He is 17 years old and he is based in Portsmouth thanks to the Erasmus+ project.
Together with his young colleagues, he will do a 3-week internship at the King’s Theater, one of Portsmouth’s oldest and most glorious theaters.
His role? Receptionist with a license to learn and deepen English and people.
After a brief embarrassment and a loooooong coffee with donuts, he starts talking about his experience, from the carefree start despite it was his first time on a plane to the first days of training. The words overlap, in a mixture of enthusiasm and surprise and he tortured his beard while he describes his first days in England.
He shows me his Instagram profile: the photo in front of Dickens’s house at 393 Old Commercial Road, shot for his father, a literature teacher; the journey by plane and the world from a porthole, the funny faces with his peers and even the anxiety of the teacher, all in one picture.
He likes Portsmouth, gentle and human, cold but not glacial.
There are no balconies and he loves terraced houses, all tidy with useful entrance to shake off the remains of the day just passed; and then the churches and the tree-lined avenue to go to Kings’Theater.

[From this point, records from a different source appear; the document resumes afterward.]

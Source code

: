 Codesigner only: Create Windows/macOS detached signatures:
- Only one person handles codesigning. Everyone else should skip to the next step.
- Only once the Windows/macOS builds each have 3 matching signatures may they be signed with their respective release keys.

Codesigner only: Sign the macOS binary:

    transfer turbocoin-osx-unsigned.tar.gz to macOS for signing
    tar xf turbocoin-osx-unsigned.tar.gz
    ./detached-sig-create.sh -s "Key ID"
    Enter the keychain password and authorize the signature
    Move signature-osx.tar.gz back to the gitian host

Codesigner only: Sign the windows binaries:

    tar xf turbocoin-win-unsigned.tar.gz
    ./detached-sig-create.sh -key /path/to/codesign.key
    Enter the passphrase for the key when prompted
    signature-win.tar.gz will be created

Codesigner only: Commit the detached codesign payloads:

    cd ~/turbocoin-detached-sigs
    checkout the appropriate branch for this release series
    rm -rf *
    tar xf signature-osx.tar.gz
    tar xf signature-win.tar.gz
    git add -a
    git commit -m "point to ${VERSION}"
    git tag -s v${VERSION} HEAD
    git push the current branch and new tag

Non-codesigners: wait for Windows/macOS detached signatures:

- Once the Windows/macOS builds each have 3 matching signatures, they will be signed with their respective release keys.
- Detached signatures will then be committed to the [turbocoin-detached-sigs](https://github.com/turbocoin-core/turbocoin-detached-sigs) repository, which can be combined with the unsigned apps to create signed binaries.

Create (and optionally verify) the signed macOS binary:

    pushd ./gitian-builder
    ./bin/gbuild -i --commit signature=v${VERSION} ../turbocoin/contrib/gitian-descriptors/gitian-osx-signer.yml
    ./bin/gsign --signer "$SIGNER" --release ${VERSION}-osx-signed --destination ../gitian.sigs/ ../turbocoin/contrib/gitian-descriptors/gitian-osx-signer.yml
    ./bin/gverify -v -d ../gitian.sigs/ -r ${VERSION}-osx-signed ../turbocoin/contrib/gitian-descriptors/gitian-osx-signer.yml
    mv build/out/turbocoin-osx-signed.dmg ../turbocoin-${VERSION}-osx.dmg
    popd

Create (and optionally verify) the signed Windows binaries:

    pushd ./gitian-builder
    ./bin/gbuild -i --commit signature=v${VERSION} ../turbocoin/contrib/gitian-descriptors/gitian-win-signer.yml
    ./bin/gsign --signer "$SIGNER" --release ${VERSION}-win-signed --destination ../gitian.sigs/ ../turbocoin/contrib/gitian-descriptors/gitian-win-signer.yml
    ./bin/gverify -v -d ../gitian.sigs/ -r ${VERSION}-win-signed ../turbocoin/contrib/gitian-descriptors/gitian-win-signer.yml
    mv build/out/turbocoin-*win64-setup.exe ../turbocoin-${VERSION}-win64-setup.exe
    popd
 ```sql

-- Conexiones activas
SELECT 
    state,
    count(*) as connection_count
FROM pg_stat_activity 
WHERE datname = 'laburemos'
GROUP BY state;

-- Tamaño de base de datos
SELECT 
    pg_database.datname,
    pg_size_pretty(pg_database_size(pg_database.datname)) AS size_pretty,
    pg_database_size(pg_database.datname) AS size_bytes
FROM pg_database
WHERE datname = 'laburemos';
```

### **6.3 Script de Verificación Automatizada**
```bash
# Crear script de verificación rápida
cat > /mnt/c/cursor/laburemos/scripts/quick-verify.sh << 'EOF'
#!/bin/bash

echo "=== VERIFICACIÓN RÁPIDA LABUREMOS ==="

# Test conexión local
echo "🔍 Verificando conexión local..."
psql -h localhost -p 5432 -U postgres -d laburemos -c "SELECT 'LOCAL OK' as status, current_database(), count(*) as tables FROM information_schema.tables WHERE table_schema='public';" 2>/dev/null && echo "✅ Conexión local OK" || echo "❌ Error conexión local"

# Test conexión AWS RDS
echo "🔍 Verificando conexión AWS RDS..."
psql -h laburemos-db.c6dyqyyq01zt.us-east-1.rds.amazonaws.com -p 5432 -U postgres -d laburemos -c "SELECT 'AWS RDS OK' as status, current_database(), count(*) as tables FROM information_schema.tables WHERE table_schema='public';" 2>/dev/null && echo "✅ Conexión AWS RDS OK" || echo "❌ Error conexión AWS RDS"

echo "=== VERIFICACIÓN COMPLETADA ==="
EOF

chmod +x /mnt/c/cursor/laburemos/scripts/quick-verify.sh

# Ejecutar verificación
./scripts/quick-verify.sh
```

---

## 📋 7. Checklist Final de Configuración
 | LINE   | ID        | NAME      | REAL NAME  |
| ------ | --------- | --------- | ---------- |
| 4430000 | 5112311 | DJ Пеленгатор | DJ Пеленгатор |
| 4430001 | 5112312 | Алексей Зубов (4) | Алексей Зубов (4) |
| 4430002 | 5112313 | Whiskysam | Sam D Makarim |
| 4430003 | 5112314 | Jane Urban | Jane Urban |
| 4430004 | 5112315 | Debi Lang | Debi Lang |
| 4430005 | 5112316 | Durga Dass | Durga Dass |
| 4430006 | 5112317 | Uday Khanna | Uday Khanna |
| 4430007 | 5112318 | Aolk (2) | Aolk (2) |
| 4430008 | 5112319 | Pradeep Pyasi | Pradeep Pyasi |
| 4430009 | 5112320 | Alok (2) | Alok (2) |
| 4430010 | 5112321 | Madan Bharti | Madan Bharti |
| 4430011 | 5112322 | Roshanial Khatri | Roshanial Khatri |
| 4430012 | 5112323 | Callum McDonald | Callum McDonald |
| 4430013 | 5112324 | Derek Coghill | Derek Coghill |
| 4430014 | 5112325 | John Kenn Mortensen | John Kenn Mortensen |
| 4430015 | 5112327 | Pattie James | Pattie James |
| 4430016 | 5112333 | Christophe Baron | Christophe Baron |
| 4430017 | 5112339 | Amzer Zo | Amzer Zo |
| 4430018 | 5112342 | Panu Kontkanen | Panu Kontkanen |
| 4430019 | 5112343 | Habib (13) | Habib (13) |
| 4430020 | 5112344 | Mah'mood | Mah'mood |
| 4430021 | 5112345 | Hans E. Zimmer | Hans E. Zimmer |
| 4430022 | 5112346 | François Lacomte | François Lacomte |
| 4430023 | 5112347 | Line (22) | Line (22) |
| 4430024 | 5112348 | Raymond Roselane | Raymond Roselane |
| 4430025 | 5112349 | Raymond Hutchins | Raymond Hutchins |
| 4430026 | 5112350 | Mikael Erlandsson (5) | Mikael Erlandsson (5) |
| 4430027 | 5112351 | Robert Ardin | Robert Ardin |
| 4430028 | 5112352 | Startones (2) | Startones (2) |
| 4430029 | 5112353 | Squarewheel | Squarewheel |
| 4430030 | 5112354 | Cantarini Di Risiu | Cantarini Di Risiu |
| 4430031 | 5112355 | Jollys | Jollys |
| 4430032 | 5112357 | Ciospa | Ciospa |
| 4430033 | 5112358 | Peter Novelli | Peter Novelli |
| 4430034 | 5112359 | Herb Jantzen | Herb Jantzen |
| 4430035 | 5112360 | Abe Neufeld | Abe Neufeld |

He is fascinated by the inhabitants’ accent and their kindness in front of his initial doubts about the “real English”, the one spoken on the street and by the barber, what allows you to understand when a fight is about to break out and it’s time to go home, the one spoken by your colleague who tells you about his busy days.
On the weekend, when he is not in London to distribute “wow” and collect “like” (a picture in front of the National Gallery is worth at least 30 likes) he takes a taxi and goes to the harbour, where he imagines being the protagonist of Heart of Darkness.
Then a tour of the shops to compare prices and existences, imagine stories and turn instants into snapshots.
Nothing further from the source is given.